BEGIN DATA UNDER STUDY

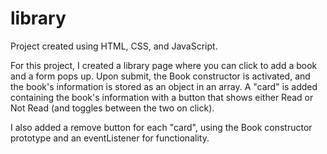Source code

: # library
Project created using HTML, CSS, and JavaScript.

For this project, I created a library page where you can click to add a book and a form pops up. Upon submit, the Book constructor is activated, and the book's information is stored as an object in an array. A "card" is added containing the book's information with a button that shows either Read or Not Read (and toggles between the two on click).

I also added a remove button for each "card", using the Book constructor prototype and an eventListener for functionality.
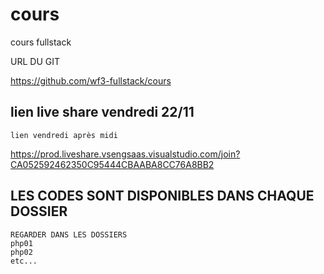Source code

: # cours


cours fullstack

URL DU GIT

https://github.com/wf3-fullstack/cours


## lien live share vendredi 22/11

    lien vendredi après midi
    
https://prod.liveshare.vsengsaas.visualstudio.com/join?CA052592462350C95444CBAABA8CC76A8BB2


## LES CODES SONT DISPONIBLES DANS CHAQUE DOSSIER 

    REGARDER DANS LES DOSSIERS 
    php01
    php02
    etc...

  


























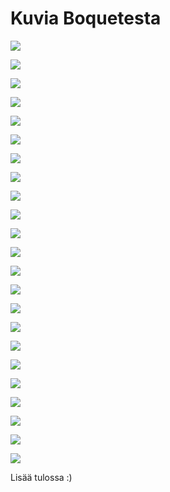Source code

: # Kuvia Boquetesta

[![](1_thumb.jpg)](http://www.pitkonaarinparatiisi.info/1.jpg)

[![](2_thumb.jpg)](http://www.pitkonaarinparatiisi.info/2.jpg)

[![](3_thumb.jpg)](http://www.pitkonaarinparatiisi.info/3.jpg)

[![](4_thumb.jpg)](http://www.pitkonaarinparatiisi.info/4.jpg)

[![](5_thumb.jpg)](http://www.pitkonaarinparatiisi.info/5.jpg)

[![](6_thumb.jpg)](http://www.pitkonaarinparatiisi.info/6.jpg)

[![](7_thumb.jpg)](http://www.pitkonaarinparatiisi.info/7.jpg)

[![](8_thumb.jpg)](http://www.pitkonaarinparatiisi.info/8.jpg)

[![](9_thumb.jpg)](http://www.pitkonaarinparatiisi.info/9.jpg)

[![](10_thumb.jpg)](http://www.pitkonaarinparatiisi.info/10.jpg)

[![](11_thumb.jpg)](http://www.pitkonaarinparatiisi.info/11.jpg)

[![](12_thumb.jpg)](http://www.pitkonaarinparatiisi.info/12.jpg)

[![](13_thumb.jpg)](http://www.pitkonaarinparatiisi.info/13.jpg)

[![](14_thumb.jpg)](http://www.pitkonaarinparatiisi.info/14.jpg)

[![](15_thumb.jpg)](http://www.pitkonaarinparatiisi.info/15.jpg)

[![](16_thumb.jpg)](http://www.pitkonaarinparatiisi.info/16.jpg)

[![](17_thumb.jpg)](http://www.pitkonaarinparatiisi.info/17.jpg)

[![](18_thumb.jpg)](http://www.pitkonaarinparatiisi.info/18.jpg)

[![](19_thumb.jpg)](http://www.pitkonaarinparatiisi.info/19.jpg)

[![](20_thumb.jpg)](http://www.pitkonaarinparatiisi.info/20.jpg)

[![](21_thumb.jpg)](http://www.pitkonaarinparatiisi.info/21.jpg)

[![](22_thumb.jpg)](http://www.pitkonaarinparatiisi.info/22.jpg)

[![](23_thumb.JPG)](http://www.pitkonaarinparatiisi.info/23.JPG)

Lisää tulossa :)
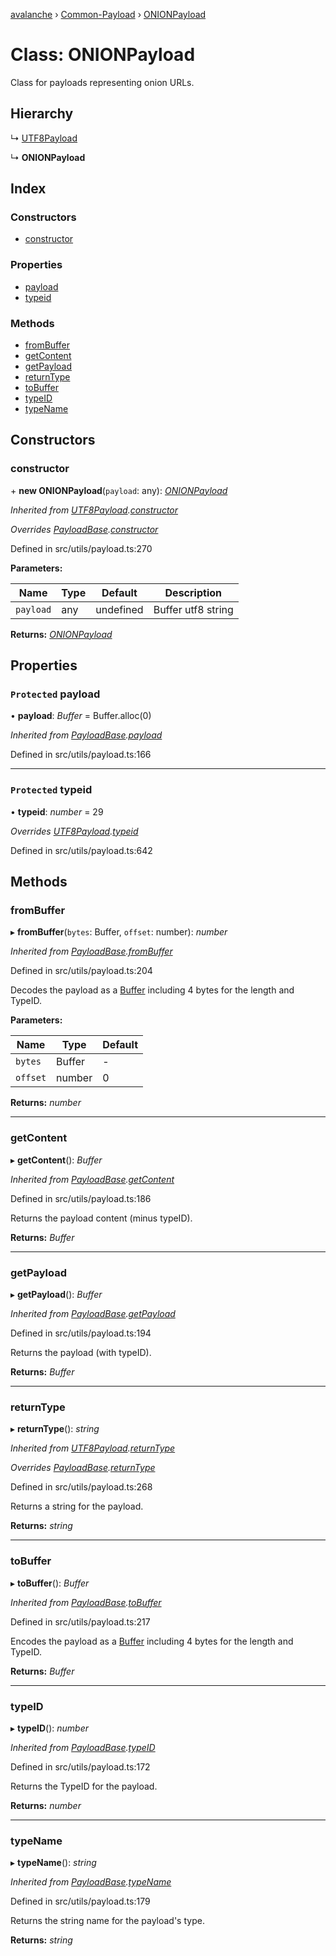 [avalanche](../README.md) › [Common-Payload](../modules/common_payload.md) › [ONIONPayload](common_payload.onionpayload.md)

# Class: ONIONPayload

Class for payloads representing onion URLs.

## Hierarchy

  ↳ [UTF8Payload](common_payload.utf8payload.md)

  ↳ **ONIONPayload**

## Index

### Constructors

* [constructor](common_payload.onionpayload.md#constructor)

### Properties

* [payload](common_payload.onionpayload.md#protected-payload)
* [typeid](common_payload.onionpayload.md#protected-typeid)

### Methods

* [fromBuffer](common_payload.onionpayload.md#frombuffer)
* [getContent](common_payload.onionpayload.md#getcontent)
* [getPayload](common_payload.onionpayload.md#getpayload)
* [returnType](common_payload.onionpayload.md#returntype)
* [toBuffer](common_payload.onionpayload.md#tobuffer)
* [typeID](common_payload.onionpayload.md#typeid)
* [typeName](common_payload.onionpayload.md#typename)

## Constructors

###  constructor

\+ **new ONIONPayload**(`payload`: any): *[ONIONPayload](common_payload.onionpayload.md)*

*Inherited from [UTF8Payload](common_payload.utf8payload.md).[constructor](common_payload.utf8payload.md#constructor)*

*Overrides [PayloadBase](common_payload.payloadbase.md).[constructor](common_payload.payloadbase.md#constructor)*

Defined in src/utils/payload.ts:270

**Parameters:**

Name | Type | Default | Description |
------ | ------ | ------ | ------ |
`payload` | any | undefined | Buffer utf8 string  |

**Returns:** *[ONIONPayload](common_payload.onionpayload.md)*

## Properties

### `Protected` payload

• **payload**: *Buffer* = Buffer.alloc(0)

*Inherited from [PayloadBase](common_payload.payloadbase.md).[payload](common_payload.payloadbase.md#protected-payload)*

Defined in src/utils/payload.ts:166

___

### `Protected` typeid

• **typeid**: *number* = 29

*Overrides [UTF8Payload](common_payload.utf8payload.md).[typeid](common_payload.utf8payload.md#protected-typeid)*

Defined in src/utils/payload.ts:642

## Methods

###  fromBuffer

▸ **fromBuffer**(`bytes`: Buffer, `offset`: number): *number*

*Inherited from [PayloadBase](common_payload.payloadbase.md).[fromBuffer](common_payload.payloadbase.md#frombuffer)*

Defined in src/utils/payload.ts:204

Decodes the payload as a [Buffer](https://github.com/feross/buffer) including 4 bytes for the length and TypeID.

**Parameters:**

Name | Type | Default |
------ | ------ | ------ |
`bytes` | Buffer | - |
`offset` | number | 0 |

**Returns:** *number*

___

###  getContent

▸ **getContent**(): *Buffer*

*Inherited from [PayloadBase](common_payload.payloadbase.md).[getContent](common_payload.payloadbase.md#getcontent)*

Defined in src/utils/payload.ts:186

Returns the payload content (minus typeID).

**Returns:** *Buffer*

___

###  getPayload

▸ **getPayload**(): *Buffer*

*Inherited from [PayloadBase](common_payload.payloadbase.md).[getPayload](common_payload.payloadbase.md#getpayload)*

Defined in src/utils/payload.ts:194

Returns the payload (with typeID).

**Returns:** *Buffer*

___

###  returnType

▸ **returnType**(): *string*

*Inherited from [UTF8Payload](common_payload.utf8payload.md).[returnType](common_payload.utf8payload.md#returntype)*

*Overrides [PayloadBase](common_payload.payloadbase.md).[returnType](common_payload.payloadbase.md#abstract-returntype)*

Defined in src/utils/payload.ts:268

Returns a string for the payload.

**Returns:** *string*

___

###  toBuffer

▸ **toBuffer**(): *Buffer*

*Inherited from [PayloadBase](common_payload.payloadbase.md).[toBuffer](common_payload.payloadbase.md#tobuffer)*

Defined in src/utils/payload.ts:217

Encodes the payload as a [Buffer](https://github.com/feross/buffer) including 4 bytes for the length and TypeID.

**Returns:** *Buffer*

___

###  typeID

▸ **typeID**(): *number*

*Inherited from [PayloadBase](common_payload.payloadbase.md).[typeID](common_payload.payloadbase.md#typeid)*

Defined in src/utils/payload.ts:172

Returns the TypeID for the payload.

**Returns:** *number*

___

###  typeName

▸ **typeName**(): *string*

*Inherited from [PayloadBase](common_payload.payloadbase.md).[typeName](common_payload.payloadbase.md#typename)*

Defined in src/utils/payload.ts:179

Returns the string name for the payload's type.

**Returns:** *string*
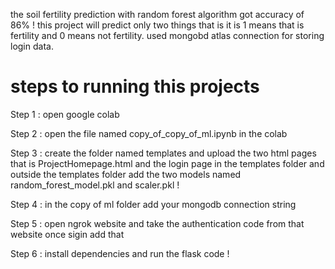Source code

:  the soil fertility prediction with random forest algorithm  got accuracy of 86% !
 this project will predict only two things that is it is 1 means that is fertility  and 0 means not fertility.
used mongobd  atlas connection for storing login data.

# steps to running this projects 

Step 1 :
open google colab 

Step 2 : 
 open the file named  copy_of_copy_of_ml.ipynb in the colab 

Step 3 : 
 create the folder named templates  and upload the two html pages that is ProjectHomepage.html and the login page in the templates folder and  outside the templates folder add the two models named  random_forest_model.pkl  and scaler.pkl !

Step 4 :
in the copy of ml folder  add your  mongodb connection string  

Step 5 :
open ngrok  website  and take the authentication code from that website once sigin add that 

Step 6 :
install dependencies  and run the flask  code !


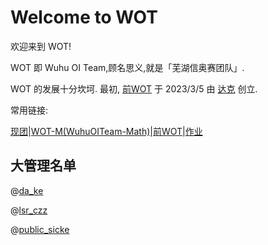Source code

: # Welcome to WOT

欢迎来到 WOT!

WOT 即 Wuhu OI Team,顾名思义,就是「芜湖信奥赛团队」.

WOT 的发展十分坎坷. 最初, [前WOT](https://www.luogu.com.cn/team/56436) 于 2023/3/5 由 [达克](https://mahaoming2022.github.io) 创立.

常用链接:

[现团](https://www.luogu.com.cn/team/77751)|[WOT-M(WuhuOITeam-Math)](https://www.luogu.com.cn/team/75244)|[前WOT](https://www.luogu.com.cn/team/56436)|[作业](https://www.luogu.com.cn/training/464275)

## 大管理名单

@[da_ke](https://www.luogu.com.cn/user/766675)

@[lsr_czz](https://www.luogu.com.cn/user/1238611)

@[public_sicke](https://www.luogu.com.cn/user/1002529)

END DATA UNDER STUDY

■ **DESCRIPTION OF THE TASK**:
Report how many lines of the records hold the word "created", and supply no other text.

■ **EXERCISE RESULT**:
2